Below are the San Jose Sharks' selections at the 2015 NHL entry draft, to be held on June 26–27, 2015 at the BB&T Center in Sunrise, Florida.

| Round | # | Player | Pos | Nationality | College/Junior/Club team (League) |
|---|---|---|---|---|---|
| 1 | 9 | Timo Meier | RW | Switzerland | Halifax Mooseheads (QMJHL) |
| 2 | 31^{[a]} | Jeremy Roy | D | Canada | Sherbrooke Phoenix (QMJHL) |
| 3 | 86^{[b]} | Mike Robinson | G | United States | Lawrence Academy (USHS–MA) |
| 4 | 106^{[c]} | Adam Helewka | LW | Canada | Spokane Chiefs (WHL) |
| 5 | 130 | Karlis Cukste | D | Latvia | HK Riga (MHL) |
| 5 | 142^{[d]} | Rudolfs Balcers | LW | Latvia | Stavanger Oilers (GET-ligaen) |
| 6 | 160 | Adam Parsells | D | United States | Wausau West High School (USHS–WI) |
| 7 | 190 | Marcus Vela | C | Canada | Langley Rivermen (BCHL) |
| 7 | 193^{[e]} | John Kupsky | G | United States | Lone Star Brahmas (NAHL) |

- Draft notes

- The Buffalo Sabres' second-round pick (from Colorado) went to the San Jose Sharks as the result of a trade on June 27, 2015 that sent a second-round pick in 2015, a second-round pick in 2016 and a sixth-round pick in 2017 to Colorado in exchange for this pick.
- The San Jose Sharks' second-round pick went to the Colorado Avalanche as the result of a trade on June 27, 2015 that a second-round pick in 2015 to San Jose in exchange for a second-round pick in 2016, a sixth-round pick in 2017 and this pick.
- The San Jose Sharks' third-round pick went to the Philadelphia Flyers as the result of a trade on July 2, 2014 that sent Tye McGinn to San Jose in exchange for this pick.
- The St.
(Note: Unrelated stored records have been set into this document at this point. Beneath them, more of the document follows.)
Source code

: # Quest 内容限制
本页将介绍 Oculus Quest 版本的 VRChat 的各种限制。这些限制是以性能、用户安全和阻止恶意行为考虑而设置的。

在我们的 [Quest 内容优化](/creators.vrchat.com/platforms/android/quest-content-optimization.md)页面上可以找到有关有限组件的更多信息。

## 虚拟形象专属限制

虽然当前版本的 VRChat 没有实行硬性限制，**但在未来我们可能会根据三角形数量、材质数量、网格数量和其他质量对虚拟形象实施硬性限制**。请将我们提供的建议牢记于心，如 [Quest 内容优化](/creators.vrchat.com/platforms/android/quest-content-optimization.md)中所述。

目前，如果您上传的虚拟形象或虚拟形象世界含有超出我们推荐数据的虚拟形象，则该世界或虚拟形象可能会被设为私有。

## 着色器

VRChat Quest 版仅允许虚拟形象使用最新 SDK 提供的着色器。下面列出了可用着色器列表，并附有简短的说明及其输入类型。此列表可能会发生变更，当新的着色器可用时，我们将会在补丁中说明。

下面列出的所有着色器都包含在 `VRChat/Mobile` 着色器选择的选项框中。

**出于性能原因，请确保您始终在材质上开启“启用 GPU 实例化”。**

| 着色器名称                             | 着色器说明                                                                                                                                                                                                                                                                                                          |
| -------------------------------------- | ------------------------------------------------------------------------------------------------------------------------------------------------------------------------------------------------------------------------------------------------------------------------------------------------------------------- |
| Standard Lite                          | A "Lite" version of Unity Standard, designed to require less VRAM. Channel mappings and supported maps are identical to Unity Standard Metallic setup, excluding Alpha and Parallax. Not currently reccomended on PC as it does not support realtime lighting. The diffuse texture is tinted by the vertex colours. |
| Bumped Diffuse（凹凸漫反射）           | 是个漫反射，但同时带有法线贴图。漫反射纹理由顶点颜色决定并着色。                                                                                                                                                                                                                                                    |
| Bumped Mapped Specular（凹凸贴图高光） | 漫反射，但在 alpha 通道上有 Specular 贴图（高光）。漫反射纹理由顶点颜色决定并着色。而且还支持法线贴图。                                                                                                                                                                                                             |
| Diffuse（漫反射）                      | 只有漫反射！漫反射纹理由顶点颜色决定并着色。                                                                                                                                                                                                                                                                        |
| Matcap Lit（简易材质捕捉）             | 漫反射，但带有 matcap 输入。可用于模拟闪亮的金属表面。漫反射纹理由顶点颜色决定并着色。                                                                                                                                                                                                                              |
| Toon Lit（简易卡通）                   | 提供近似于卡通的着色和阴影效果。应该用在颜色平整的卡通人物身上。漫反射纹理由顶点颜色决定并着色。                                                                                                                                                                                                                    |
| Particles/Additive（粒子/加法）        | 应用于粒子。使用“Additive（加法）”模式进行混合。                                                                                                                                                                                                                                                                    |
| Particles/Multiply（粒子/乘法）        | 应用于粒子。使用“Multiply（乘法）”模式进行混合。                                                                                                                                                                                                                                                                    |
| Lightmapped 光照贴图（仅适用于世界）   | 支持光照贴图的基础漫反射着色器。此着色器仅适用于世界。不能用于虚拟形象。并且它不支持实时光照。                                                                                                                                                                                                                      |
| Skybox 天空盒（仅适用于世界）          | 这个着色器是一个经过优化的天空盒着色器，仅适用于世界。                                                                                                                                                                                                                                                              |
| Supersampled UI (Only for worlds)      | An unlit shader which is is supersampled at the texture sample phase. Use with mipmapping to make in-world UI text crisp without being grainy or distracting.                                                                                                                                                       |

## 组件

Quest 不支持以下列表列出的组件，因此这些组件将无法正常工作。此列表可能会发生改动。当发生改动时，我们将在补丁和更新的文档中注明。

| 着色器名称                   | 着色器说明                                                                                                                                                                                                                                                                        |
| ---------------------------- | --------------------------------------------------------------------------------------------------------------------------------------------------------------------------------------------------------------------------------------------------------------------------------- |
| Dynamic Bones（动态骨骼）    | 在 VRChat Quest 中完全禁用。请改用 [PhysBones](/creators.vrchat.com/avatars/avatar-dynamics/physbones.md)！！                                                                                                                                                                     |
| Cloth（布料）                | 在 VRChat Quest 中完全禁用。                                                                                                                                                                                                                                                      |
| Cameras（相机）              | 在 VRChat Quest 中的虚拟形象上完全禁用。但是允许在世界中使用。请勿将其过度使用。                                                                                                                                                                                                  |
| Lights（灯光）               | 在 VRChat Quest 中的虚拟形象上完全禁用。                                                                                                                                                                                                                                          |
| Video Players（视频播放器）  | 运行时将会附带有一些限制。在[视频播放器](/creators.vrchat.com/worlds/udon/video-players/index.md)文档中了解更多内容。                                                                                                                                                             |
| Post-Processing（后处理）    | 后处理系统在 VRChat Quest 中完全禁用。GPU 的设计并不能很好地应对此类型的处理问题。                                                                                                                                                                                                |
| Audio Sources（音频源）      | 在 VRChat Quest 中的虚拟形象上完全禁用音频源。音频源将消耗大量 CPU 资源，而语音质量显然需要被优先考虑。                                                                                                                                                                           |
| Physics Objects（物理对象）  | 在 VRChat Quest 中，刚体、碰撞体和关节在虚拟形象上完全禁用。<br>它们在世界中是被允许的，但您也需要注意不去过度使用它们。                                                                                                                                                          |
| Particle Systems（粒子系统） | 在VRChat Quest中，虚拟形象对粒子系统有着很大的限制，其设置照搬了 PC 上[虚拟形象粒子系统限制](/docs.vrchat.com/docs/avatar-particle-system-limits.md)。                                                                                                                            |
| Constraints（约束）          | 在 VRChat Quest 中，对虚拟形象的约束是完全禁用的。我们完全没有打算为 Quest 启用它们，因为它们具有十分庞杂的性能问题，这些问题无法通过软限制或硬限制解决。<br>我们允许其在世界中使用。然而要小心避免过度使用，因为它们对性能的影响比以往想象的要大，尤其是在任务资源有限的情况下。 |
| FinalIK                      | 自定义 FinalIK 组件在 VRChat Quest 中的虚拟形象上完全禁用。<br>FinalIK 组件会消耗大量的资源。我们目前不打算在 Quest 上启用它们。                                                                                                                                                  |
Louis Blues' third-round pick (from Edmonton) went to the San Jose Sharks as the result of compensation for Head Coach Todd McLellan.
- The San Jose Sharks' fourth-round pick went to the Nashville Predators as the result of a trade on June 28, 2014 that sent Detroit's second-round pick in 2014 to San Jose in exchange for a second-round pick in 2014 and this pick.
- The Calgary Flames' fourth-round pick went to the San Jose Sharks as the result of a trade on July 2, 2013 that sent TJ Galiardi to Calgary in exchange for this pick.
- The New York Islanders' fifth-round pick went to the San Jose Sharks as the result of a trade on June 5, 2014 that sent Dan Boyle to New York in exchange for this pick (being conditional at the time of the trade). The condition – San Jose will receive a fifth-round pick in 2015 if Boyle is not re-signed by the Islanders for the 2014–15 NHL season – was converted on July 1, 2014.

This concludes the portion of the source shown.